December 2018
By Laurel Peltier and Arjun Makhijani, Ph.D.
Maryland’s Electric Customer Choice and Competition Act of 1999 opened the door to electric retail competition and allowed a variety of third-party supply companies to sell electricity supply and other services to Maryland’s consumers. The regulated utilities continue to provide distribution service to all customers, and they supply service to those customers who do not want to purchase it from competitive suppliers. The idea was that a deregulated energy market would provide consumers with choices, spark competition, and“provide economic benefits to all customerclasses.”2 This report examines whether retail competition has benefited residential consumers, especially low-income households. Gas retail competition also is available, subject to the same licensing and consumer protection rules that apply to electric retail competition.
For a variety of reasons, the marketplace for nonregulated suppliers was slow to grow until 2010. The impact, however, during that year was positive: Residential consumers who purchased from non-utility (“third-party”) suppliers saved in total about $20 million, as compared to regulated utility supply prices. Between 2011 and 2013, consumers who switched to third-party suppliers came out about even on the whole.
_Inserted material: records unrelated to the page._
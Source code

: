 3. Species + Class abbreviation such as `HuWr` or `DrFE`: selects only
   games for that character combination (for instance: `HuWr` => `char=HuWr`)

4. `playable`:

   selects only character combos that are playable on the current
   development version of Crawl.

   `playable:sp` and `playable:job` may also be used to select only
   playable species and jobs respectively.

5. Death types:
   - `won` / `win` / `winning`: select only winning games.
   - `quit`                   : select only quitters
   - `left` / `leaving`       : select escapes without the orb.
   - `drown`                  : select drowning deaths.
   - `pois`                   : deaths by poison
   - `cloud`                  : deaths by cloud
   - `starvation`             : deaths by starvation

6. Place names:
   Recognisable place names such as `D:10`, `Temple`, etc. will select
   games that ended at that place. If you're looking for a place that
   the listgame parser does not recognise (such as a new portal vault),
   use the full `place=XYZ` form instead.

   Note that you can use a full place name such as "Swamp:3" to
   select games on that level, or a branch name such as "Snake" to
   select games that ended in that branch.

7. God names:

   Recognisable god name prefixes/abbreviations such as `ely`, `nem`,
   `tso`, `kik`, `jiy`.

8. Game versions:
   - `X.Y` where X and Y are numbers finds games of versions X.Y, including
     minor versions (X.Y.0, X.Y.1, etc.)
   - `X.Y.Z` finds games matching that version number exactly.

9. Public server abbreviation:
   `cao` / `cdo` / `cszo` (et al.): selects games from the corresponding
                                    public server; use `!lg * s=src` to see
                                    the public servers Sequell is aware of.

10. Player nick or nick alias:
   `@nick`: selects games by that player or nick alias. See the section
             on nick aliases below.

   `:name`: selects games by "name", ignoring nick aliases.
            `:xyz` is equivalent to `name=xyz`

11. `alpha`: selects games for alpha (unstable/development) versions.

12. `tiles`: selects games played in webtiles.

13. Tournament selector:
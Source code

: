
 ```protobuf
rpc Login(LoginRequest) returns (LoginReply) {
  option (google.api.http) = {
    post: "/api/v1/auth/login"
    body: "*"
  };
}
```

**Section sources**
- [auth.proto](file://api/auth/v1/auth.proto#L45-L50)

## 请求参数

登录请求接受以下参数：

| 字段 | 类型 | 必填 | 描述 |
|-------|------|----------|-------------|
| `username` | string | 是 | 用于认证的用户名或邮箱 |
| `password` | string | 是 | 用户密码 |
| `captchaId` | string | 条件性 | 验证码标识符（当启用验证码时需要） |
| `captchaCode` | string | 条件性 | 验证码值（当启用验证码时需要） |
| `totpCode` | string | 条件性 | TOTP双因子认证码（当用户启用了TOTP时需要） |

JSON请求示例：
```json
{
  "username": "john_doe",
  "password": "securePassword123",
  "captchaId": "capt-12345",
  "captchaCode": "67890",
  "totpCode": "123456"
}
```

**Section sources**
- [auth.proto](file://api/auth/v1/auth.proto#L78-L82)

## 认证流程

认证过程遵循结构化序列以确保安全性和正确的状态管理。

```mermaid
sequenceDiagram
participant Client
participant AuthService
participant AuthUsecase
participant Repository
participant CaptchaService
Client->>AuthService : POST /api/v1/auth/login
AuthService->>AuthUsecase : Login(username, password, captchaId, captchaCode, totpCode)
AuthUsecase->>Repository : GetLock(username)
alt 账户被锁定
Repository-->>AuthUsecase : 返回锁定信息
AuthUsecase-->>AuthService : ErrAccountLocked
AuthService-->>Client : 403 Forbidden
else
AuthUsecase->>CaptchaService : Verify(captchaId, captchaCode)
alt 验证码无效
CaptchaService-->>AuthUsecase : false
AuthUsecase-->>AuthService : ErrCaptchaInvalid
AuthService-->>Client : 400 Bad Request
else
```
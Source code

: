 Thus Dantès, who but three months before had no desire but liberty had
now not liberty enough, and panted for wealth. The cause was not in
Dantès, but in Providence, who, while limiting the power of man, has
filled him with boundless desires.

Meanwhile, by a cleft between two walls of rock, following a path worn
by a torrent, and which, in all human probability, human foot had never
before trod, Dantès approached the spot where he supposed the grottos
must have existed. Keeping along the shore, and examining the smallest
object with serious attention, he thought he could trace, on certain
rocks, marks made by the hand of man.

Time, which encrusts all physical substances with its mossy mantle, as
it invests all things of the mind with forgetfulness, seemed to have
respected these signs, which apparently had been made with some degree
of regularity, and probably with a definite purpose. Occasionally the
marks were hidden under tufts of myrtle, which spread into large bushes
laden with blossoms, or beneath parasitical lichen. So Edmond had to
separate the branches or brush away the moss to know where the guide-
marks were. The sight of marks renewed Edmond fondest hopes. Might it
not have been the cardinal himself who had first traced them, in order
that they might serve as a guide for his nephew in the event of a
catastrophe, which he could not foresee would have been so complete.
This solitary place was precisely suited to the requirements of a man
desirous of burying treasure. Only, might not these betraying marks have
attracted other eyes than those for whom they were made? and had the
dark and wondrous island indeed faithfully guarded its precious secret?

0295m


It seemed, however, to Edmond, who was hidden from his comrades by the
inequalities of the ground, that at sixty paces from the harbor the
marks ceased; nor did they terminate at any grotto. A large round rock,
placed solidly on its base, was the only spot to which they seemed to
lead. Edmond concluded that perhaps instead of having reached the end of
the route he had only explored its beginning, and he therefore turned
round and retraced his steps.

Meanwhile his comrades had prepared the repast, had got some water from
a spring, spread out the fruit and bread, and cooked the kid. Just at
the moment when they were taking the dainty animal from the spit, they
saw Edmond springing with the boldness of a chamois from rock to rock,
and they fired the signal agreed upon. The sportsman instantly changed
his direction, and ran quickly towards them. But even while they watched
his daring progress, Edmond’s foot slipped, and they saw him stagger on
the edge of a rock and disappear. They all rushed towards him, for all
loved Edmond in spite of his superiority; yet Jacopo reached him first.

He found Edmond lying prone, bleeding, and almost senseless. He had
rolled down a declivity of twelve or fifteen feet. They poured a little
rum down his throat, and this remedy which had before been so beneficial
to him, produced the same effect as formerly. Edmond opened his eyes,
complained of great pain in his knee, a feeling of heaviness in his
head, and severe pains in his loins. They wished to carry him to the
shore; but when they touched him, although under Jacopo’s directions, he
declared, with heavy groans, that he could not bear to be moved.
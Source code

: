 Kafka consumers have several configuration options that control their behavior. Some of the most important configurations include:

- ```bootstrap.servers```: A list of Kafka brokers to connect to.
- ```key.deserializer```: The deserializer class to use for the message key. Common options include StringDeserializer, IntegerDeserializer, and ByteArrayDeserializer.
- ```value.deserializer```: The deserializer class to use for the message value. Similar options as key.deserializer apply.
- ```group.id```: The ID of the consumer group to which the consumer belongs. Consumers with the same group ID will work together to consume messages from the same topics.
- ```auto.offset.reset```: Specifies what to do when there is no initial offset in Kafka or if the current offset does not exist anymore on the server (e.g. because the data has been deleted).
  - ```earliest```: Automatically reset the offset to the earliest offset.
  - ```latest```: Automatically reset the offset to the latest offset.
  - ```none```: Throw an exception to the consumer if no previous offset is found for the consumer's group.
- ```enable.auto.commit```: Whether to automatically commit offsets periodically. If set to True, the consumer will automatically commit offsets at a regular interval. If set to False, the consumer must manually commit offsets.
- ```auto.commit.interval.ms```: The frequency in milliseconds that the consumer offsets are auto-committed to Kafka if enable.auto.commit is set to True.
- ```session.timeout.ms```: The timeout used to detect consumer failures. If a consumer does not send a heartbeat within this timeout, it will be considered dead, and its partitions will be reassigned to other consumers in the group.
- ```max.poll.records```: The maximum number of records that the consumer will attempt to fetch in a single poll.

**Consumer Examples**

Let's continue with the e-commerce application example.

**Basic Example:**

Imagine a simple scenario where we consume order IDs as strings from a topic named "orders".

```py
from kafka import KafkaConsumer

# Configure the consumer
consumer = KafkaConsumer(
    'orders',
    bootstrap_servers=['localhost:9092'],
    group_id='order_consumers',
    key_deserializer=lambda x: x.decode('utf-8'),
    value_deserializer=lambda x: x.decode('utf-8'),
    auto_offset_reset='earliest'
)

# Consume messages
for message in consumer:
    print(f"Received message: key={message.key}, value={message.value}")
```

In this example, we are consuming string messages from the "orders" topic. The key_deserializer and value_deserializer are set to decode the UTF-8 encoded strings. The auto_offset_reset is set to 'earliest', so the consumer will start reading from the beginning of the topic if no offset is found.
But from 2014 to 2017, Maryland households have been paying tens of millions of dollars more per year in aggregate to third-party electricity suppliers—about $255 million more in all than if they had stayed with their utility’s supply offer. This adverse outcome for consumers, despite a large number of suppliers, indicates that Maryland’s third-party supply residential market has become dysfunctional; in its current state, it is no longer fulfilling the purpose of the law—to benefit all consumer classes.